While the agreement does state the payments were conditional upon Hammond “continuing to reside within the district,” it also states the payments were “for the purposes of paying down the principal” and references the “first and second deeds of trust,” both of which are legal documents tied to a specific property — in this case, the town house.

Crowe, the former board member, said the payments were “only for the town house.” “Anything else would have been totally different,” he said.

Hammond disagreed.

“I had a first and second mortgage on the first property when I sold it and when I purchased a new home in the district, I continued to have a first and second mortgage,” Hammond said in his email.

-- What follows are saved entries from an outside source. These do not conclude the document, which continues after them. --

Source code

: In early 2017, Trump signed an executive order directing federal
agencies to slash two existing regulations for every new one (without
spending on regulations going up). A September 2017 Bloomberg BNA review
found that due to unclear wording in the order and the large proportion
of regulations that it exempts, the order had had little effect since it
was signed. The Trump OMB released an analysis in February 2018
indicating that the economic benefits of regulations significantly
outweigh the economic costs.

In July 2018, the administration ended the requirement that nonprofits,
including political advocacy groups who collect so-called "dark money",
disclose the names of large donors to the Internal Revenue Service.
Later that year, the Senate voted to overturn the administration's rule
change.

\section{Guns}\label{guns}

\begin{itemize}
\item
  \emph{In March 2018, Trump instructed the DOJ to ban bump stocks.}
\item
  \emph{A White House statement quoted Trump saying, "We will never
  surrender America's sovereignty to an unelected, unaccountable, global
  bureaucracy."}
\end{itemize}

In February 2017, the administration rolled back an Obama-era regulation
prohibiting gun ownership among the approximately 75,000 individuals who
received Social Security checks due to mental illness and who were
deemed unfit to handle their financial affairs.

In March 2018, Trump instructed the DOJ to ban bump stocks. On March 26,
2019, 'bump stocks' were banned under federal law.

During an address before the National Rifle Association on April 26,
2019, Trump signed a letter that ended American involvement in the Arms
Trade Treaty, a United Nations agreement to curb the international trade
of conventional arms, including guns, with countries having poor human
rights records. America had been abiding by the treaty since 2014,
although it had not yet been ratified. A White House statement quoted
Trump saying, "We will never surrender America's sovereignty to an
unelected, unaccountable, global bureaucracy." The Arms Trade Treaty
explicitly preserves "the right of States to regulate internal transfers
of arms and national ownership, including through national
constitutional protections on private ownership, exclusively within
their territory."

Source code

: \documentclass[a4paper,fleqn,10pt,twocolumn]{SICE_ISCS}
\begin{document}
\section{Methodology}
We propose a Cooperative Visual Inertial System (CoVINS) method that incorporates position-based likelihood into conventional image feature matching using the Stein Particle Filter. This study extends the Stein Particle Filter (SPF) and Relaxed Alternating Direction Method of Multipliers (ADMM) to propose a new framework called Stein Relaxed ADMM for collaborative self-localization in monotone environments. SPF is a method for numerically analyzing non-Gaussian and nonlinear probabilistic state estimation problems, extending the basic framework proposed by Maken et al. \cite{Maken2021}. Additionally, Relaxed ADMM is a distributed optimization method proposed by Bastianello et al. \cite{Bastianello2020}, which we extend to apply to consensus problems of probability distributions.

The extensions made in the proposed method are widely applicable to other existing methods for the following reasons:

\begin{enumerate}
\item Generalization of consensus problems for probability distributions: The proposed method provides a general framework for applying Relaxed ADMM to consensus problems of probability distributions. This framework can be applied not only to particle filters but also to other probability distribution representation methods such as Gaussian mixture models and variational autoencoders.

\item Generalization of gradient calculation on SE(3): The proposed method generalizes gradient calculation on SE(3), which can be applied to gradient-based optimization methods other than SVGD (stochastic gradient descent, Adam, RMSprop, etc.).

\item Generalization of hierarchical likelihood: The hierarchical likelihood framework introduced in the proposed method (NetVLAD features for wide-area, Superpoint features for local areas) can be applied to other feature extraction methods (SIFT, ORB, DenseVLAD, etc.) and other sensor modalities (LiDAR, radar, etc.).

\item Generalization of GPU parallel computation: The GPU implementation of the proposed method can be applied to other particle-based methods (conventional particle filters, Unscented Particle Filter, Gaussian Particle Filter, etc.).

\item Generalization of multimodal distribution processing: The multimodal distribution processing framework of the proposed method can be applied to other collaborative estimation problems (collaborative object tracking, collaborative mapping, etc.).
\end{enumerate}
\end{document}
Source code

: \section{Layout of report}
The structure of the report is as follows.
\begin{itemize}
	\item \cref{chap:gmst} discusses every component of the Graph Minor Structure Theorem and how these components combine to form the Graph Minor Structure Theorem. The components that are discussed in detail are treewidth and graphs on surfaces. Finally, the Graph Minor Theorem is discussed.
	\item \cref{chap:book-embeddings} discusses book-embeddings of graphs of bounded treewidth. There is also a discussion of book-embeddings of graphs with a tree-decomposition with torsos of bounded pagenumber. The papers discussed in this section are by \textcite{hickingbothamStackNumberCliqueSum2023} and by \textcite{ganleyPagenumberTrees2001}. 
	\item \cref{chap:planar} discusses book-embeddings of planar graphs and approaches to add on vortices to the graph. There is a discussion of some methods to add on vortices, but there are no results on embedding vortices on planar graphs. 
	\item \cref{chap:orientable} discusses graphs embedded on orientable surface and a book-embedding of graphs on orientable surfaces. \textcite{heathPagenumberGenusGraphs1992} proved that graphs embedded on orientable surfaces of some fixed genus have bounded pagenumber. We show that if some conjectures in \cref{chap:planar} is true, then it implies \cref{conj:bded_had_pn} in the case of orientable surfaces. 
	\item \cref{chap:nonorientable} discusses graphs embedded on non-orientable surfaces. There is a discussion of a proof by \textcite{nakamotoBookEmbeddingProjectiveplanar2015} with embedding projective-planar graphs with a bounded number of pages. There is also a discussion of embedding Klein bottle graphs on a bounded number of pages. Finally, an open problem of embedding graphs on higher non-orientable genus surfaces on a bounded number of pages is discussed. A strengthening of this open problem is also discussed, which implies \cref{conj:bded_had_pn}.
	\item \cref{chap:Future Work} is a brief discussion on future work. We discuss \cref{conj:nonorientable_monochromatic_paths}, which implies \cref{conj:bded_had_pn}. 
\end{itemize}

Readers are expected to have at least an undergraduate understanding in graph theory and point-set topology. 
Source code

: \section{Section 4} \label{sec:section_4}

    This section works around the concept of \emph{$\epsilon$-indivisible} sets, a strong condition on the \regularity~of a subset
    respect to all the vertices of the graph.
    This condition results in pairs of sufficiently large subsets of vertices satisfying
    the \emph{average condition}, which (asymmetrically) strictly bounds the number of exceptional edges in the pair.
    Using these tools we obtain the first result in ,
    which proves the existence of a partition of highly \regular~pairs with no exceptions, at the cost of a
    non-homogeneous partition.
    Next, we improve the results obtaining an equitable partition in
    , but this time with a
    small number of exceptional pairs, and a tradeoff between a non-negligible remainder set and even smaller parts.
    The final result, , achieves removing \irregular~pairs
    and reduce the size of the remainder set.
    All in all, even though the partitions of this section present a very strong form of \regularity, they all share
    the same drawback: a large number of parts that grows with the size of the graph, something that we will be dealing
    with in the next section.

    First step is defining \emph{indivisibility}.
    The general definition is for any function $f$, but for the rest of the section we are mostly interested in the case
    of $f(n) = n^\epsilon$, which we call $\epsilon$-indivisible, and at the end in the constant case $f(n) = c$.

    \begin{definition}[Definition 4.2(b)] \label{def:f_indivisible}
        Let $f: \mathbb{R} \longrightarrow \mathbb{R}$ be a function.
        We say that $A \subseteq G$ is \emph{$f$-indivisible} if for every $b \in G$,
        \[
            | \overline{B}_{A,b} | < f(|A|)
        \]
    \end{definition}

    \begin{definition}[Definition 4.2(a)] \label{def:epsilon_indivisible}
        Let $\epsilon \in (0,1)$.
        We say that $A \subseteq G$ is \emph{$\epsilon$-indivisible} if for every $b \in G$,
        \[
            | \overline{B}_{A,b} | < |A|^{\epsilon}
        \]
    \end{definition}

Hammond declined to respond to follow-up questions asking about the missing appraisal, the lack of county approval and the additional debt added to the property.

The superintendent did continue to live in the district, however. He purchased a 3,029-square-foot, four-bedroom home for $850,000 near Vista Grande Elementary School in September 2017, according to property records. He later transferred ownership of the property to JM&M Development Corp., a company registered to and solely owned by him.

Hammond described J&M Development as a “a private corporation that has never done any business with the District.”

Today, Zillow, the online real estate marketplace, values the new home at $1.12 million.

The Ontario-Montclair School District gave $331,000 to Superintendent James Hammond for him to purchase a $235,000 Ontario condominium. He later sold it for $389,000 and purchased this Ontario home, with a current value of over $1.1 million, according to Zillow.com, pictured here on Monday, Nov. 8, 2021. (Photo by Will Lester, Inland Valley Daily Bulletin/SCNG)

Language in contracts matters

Michael Fine is executive director of California’s Fiscal Crisis and Management Assistance Team, a state agency tasked with averting fiscal crises and promoting sound financial practices in K-14 education. County offices of education can request his agency’s assistance with investigations into potential financial irregularities.

Fine, who could not speak to the specifics of Hammond’s contract, said school boards and administrators must follow the language in their contracts, regardless of intention.

If the language doesn’t match the intent, then the board should revise the language through a public amendment, he said.

“If there is a contract and it has terms to it, it is important to follow those terms,” Fine said. “If the board did something different than the terms that were approved, then there is a serious question about transparency and integrity — and potentially a question about the misappropriation of public funds or the gift of public funds.”

Housing uncommon for superintendents

In an interview, Fine said housing assistance is not common for K-12 administrators. And even in higher education, where it is more likely, the university typically purchases the home as an asset and allows the administrator to live there.

“It’s generally a residence that is owned by the college or the university, so there is no opportunity for the president of the college or the superintendent of the college to profit from it,” he said. “It is the university that benefits from that, not the individual.”

Fine acknowledged it is critical to retain superintendents in public schools and said he had no qualms with a district paying a high price to do so. The average tenure in California is about two to three years, he said.

“The larger the district, generally speaking, the shorter the time,” he said. “That short tenure is one of the greatest risk factors for a school district. The constant change in the senior leadership is destructive.”

If community members are upset about high pay or excessive perks, then it is within their right to vote out the board members who made those decisions, he added.

But ultimately, a superintendent’s contract should be transparent and presented in a manner in which the general public can easily understand exactly how their tax dollars are being spent, he said. If a district intends to compensate its superintendent above and beyond, then it should increase his salary directly and overtly.

“Be straightforward in the contract, pay the salary you need to pay and don’t make this complicated,” he said.